近年、複数の発明者による産学官等の共同出願が増加しています。

一方、特許法には、特許を受けることができるのは発明者であると規定されており(特29-1)、したがって、複数の発明者による共同発明の場合、発明者の全員が特許を受ける権利を共有することとなります。

共同発明の場合、特許出願は、発明者全員を発明者として出願しなければならず、そうでない場合、特許の無効理由となります(特126-1-6)。

特許法には発明者の定義は見当たりません。しかし、学説及び判例上、発明者とは、原則として、新規な着想の着想者、及び新規な着想を具体化した者とされています。
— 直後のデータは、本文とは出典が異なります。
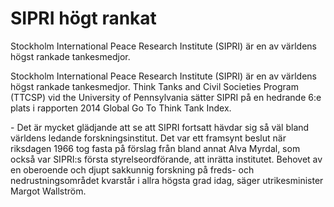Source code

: # SIPRI högt rankat

Stockholm International Peace Research Institute (SIPRI) är en av världens högst rankade tankesmedjor.


Stockholm International Peace Research Institute (SIPRI) är en av världens högst rankade tankesmedjor. Think Tanks and Civil Societies Program (TTCSP) vid the University of Pennsylvania sätter SIPRI på en hedrande 6:e plats i rapporten 2014 Global Go To Think Tank Index.

\- Det är mycket glädjande att se att SIPRI fortsatt hävdar sig så väl bland världens ledande forskningsinstitut. Det var ett framsynt beslut när riksdagen 1966 tog fasta på förslag från bland annat Alva Myrdal, som också var SIPRI:s första styrelseordförande, att inrätta institutet. Behovet av en oberoende och djupt sakkunnig forskning på freds\- och nedrustningsområdet kvarstår i allra högsta grad idag, säger utrikesminister Margot Wallström.
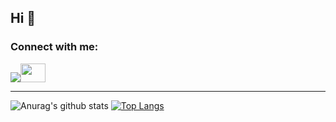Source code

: ## Hi 👋

<h3 align="left">Connect with me:</h3>
<p align="left">
<a href="https://www.instagram.com/potato_232_/" target="blank"><img  src="https://raw.githubusercontent.com/rahuldkjain/github-profile-readme-generator/master/src/images/icons/Social/instagram.svg"/></a><a href="https://www.youtube.com/@potato232" target="blank"><img src="https://www.youtube.com/s/desktop/9d2e520a/img/logos/favicon_144x144.png"  height="30" width="40" /></a>
</p>
<hr>

![Anurag's github stats](https://github-readme-stats.vercel.app/api?username=potato232&count_private=true&theme=dark&show_icons=true&include_all_commits=true&show_owner=true) 
[![Top Langs](https://github-readme-stats.vercel.app/api/top-langs/?username=potato232&layout=compact&theme=dark&hide=c%23,html,cmake,css&langs_count=15)](https://github.com/anuraghazra/github-readme-stats)


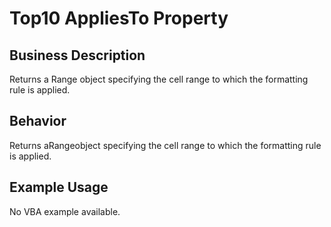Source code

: # Top10 AppliesTo Property

## Business Description
Returns a Range object specifying the cell range to which the formatting rule is applied.

## Behavior
Returns aRangeobject specifying the cell range to which the formatting rule is applied.

## Example Usage
No VBA example available.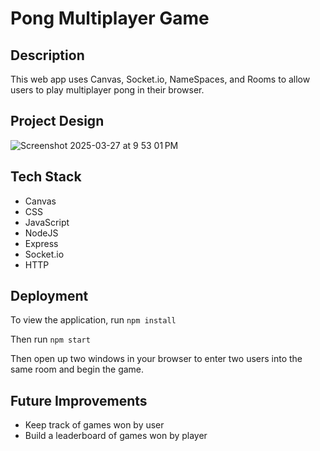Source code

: # Pong Multiplayer Game

## Description

This web app uses Canvas, Socket.io, NameSpaces, and Rooms to allow users to play multiplayer pong in their browser.

## Project Design

![Screenshot 2025-03-27 at 9 53 01 PM](https://github.com/user-attachments/assets/c3e25ddf-5d81-431b-b55e-30deb2d98579)

## Tech Stack

- Canvas
- CSS
- JavaScript
- NodeJS
- Express
- Socket.io
- HTTP

## Deployment

To view the application, run <code>npm install</code>

Then run <code>npm start</code>

Then open up two windows in your browser to enter two users into the same room and begin the game.

## Future Improvements

- Keep track of games won by user
- Build a leaderboard of games won by player
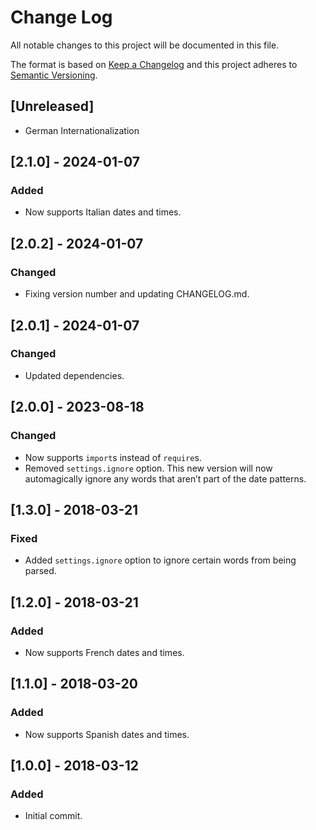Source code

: # Change Log

All notable changes to this project will be documented in this file.

The format is based on [Keep a Changelog](http://keepachangelog.com/)
and this project adheres to [Semantic Versioning](http://semver.org/).

## [Unreleased]

- German Internationalization

## [2.1.0] - 2024-01-07

### Added

- Now supports Italian dates and times.

## [2.0.2] - 2024-01-07

### Changed

- Fixing version number and updating CHANGELOG.md.

## [2.0.1] - 2024-01-07

### Changed

- Updated dependencies.

## [2.0.0] - 2023-08-18

### Changed

- Now supports `import`s instead of `require`s.
- Removed `settings.ignore` option. This new version will now automagically ignore any words that aren’t part of the date patterns.

## [1.3.0] - 2018-03-21

### Fixed

- Added `settings.ignore` option to ignore certain words from being parsed.

## [1.2.0] - 2018-03-21

### Added

- Now supports French dates and times.

## [1.1.0] - 2018-03-20

### Added

- Now supports Spanish dates and times.

## [1.0.0] - 2018-03-12

### Added

- Initial commit.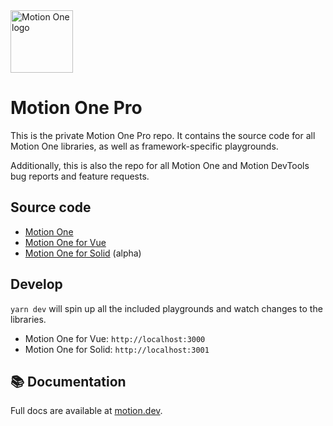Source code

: <img width="100" height="100" alt="Motion One logo" src="https://user-images.githubusercontent.com/7850794/164965301-e1407a4c-e04c-4b4e-9655-c8b233838225.png" />

# Motion One Pro

This is the private Motion One Pro repo. It contains the source code for all Motion One libraries, as well as framework-specific playgrounds.

Additionally, this is also the repo for all Motion One and Motion DevTools bug reports and feature requests.

## Source code

- [Motion One](https://github.com/motiondivision/motionone/tree/main/packages/motion)
- [Motion One for Vue](https://github.com/motiondivision/motionone/tree/main/packages/vue)
- [Motion One for Solid](https://github.com/motiondivision/motionone/tree/main/packages/solid) (alpha)

## Develop

`yarn dev` will spin up all the included playgrounds and watch changes to the libraries.

- Motion One for Vue: `http://localhost:3000`
- Motion One for Solid: `http://localhost:3001`

## 📚 Documentation

Full docs are available at [motion.dev](https://motion.dev).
したがって、単なる管理者、単なる補助者、単なる後援者や委託者などは、たとえ発明の過程に関与したとしても、発明者とはなりません。

ところが、特に、複数の開発者が関与する共同発明や共同出願の場合は、発明者の特定が困難な場合が発生し、訴訟に至るケースが散見されます。これは、一つには、発明がいつ完成し、誰がその着想をしたかの確定が困難なことによります。発明者が、自らが発明をしたと主張しても、従前は、それを立証する有効な手立てがなく、たとえ訴訟を行なっても、勝訴することが困難であったのが実情です。

このような状況を変えたのが、電子メールであり、次に紹介する判決です。                                                                                               この判決(平成19年(行ケ)10278)では、共同発明の発明完成過程において、開発関係者間で交わされた電子メールの通信記録が大きな役割を果たしました。事案は、A、B、Cの3社の開発協力による発明が、A及びBの2社のみで特許出願され、C社の開発担当者であるM氏が、特許無効を主張して提訴したものです。
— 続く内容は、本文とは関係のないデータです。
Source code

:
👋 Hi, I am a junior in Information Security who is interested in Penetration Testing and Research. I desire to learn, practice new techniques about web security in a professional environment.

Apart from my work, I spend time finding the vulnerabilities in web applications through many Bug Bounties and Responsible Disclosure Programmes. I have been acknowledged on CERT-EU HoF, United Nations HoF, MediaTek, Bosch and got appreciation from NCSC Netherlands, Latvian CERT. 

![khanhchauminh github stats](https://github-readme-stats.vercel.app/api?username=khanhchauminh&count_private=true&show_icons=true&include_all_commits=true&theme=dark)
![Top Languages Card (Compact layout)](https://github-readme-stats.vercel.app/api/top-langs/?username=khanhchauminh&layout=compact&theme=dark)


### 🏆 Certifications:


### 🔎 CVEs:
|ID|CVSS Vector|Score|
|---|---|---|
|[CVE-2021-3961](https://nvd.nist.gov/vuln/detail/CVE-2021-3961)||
判決文では、発明完成とされる時点直前に、M氏が開発関係者に送った数回の電子メールの通信記録が、次のとおり引用されています。

(1)『エリアセンサカメラで見るのが実用的と思います。・・上,横,下の3箇所から見るというのが妥当ではないでしょうか。』

(2)『エリアセンサカメラで見るように,方針を変えるというのはいかがでしょうか?』

(3)『ノッチの撮影は次の構成になるかと思います。・・・』

(4)『ノッチベベル面の撮影をラインセンサカメラで行うことを断念し,エリアカメラに切り替えた理由を記します。・・エリアカメラで撮影したノッチベベル面は,分解能はラインセンサカメラの場合に比べ劣りますが,十分なものが得られていると思います。』

そして、これら電子メールの後、M氏は、裁判所が発明完成時点と認定する、本件発明が記載された「仕様書」を作成しました。

判決は、発明の完成時点及び発明者の認定について、次のように判示しています。

「被告の担当者であるMは・・その後も仕様変更を行なう等して実験を継続し,その結果仕様変更前の構成が相当であるとの認識を持ち・・本件各発明が記載された仕様書を作成して,これをBに宛てて提示したものであり,本件発明は,この時点又はそれ以降に完成したというべきである。以上の経緯・・に照らすならば,本件発明の発明者にMが含まれることは明らかである。」

これにより、本件特許は、無効との判断がなされました。

従前、共同開発における発明の完成時点及び発明者の立証は困難を極めました。しかし、電子メールで交わされた通信記録は、通信日時及び通信内容が明白なことから、これらを一挙に解決する手立てとなることがあります。

近年、電子メールはその利便性のため、発明のアイデア段階から、研究開発関係者間で利用されることが通常となっています。しかし、こうした電子メールの通信記録は、発明の成立過程が問題となった場合、訴訟での有効な立証手段となり、逆に、有効な反論材料ともなり得ます。したがって、電子メールの利用に注意を払うと共に、これが記録として残ることに留意し、不用意な通信を行なわないことが必要となります。